Figure 4. Loss of PI3K-C2α uncouples Smo accumulation and activity induced by SAG

(A) Validation of on-target effect of a lentivirally delivered Pik3c2α shRNA construct in NIH-3T3 cells. (B) Representative images of primary cilia and Smo in cells harboring a Pik3c2α shRNA construct in the presence of SAG. (C) Quantification of cilia with Smo accumulation in the presence of SAG in cells treated with a control or Pik3c2α shRNA construct. Data are mean+SEM of three fields. (D) SAG induces similar transcription of Ptch1 in cells harboring a control or Pik3c2α shRNA construct. Data are mean+SEM from triplicate experiments.

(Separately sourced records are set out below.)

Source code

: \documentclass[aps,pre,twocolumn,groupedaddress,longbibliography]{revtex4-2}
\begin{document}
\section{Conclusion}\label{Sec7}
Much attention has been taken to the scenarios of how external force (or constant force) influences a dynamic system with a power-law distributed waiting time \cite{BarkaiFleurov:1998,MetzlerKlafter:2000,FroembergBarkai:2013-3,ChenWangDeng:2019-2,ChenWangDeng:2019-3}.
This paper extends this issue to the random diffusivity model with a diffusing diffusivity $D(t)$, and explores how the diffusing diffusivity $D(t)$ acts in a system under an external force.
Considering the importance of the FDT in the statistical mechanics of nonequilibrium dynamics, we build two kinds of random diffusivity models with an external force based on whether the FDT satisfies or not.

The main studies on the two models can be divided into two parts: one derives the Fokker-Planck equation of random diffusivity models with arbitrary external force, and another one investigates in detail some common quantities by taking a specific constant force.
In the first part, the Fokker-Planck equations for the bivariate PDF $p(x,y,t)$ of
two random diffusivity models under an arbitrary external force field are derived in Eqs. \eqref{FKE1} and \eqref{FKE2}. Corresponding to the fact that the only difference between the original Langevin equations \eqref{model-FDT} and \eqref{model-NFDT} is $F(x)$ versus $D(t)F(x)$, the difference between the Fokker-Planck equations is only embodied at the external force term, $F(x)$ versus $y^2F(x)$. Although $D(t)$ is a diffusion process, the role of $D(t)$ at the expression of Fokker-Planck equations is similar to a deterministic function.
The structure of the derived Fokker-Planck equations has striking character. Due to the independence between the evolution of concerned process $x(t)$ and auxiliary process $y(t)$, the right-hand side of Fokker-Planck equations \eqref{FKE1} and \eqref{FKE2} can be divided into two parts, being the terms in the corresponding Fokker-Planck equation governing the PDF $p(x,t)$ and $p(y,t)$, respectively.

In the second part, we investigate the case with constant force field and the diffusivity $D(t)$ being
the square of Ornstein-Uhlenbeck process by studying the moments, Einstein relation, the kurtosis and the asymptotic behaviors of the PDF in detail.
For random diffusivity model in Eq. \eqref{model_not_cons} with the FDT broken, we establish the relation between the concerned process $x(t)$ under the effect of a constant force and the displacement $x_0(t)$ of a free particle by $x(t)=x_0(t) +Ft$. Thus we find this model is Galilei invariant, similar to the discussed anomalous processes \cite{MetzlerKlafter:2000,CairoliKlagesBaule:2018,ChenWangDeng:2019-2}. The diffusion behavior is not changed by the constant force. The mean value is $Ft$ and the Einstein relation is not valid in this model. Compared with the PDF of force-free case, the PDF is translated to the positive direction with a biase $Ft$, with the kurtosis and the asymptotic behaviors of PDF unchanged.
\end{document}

Figure 5. Extraciliary oncogenic Smo contributes to deviant Gli activation

(A) Location of two cancer-associated Smo mutations superimposed on a crystal structure of the Smo heptahelical domain [modified from (Wang et al., 2013)]. (B) SmoM2 and SmoL412F exhibit similar levels of activity. The GliBS reporter system was used to monitor Gli activity in cells. Data are mean+SEM from triplicate experiments. (C) IHR-NAc but not IHR-1 is capable of inhibiting Hh pathway response induced by SmoM2 and SmoL412F. The GliBS reporter system was used to monitor Gli activity in cells overexpressing SmoM2 or SmoL412F. Data are mean+SEM from triplicate experiments. (D) IHR-1 and IHR-NAc both block SmoM2 and SmoL412F accumulation in the primary cilia. % of cells with SmoM2 localized to the primary cilium was quantified as before (N=100). Data are mean+SEM of three fields.

Figure 6. Model of Smo signaling in response to SAG, oncogenic mutations, and Hh

In the presence of the synthetic Smo agonist SAG or in cancers expressing a constitutively active Smo protein, Gli is predominantly regulated by Smo found in an extraciliary compartment. On the other hand, Hh-induced Smo activation in the primary cilium may be dependent upon Smo interaction with an endogenous small molecule.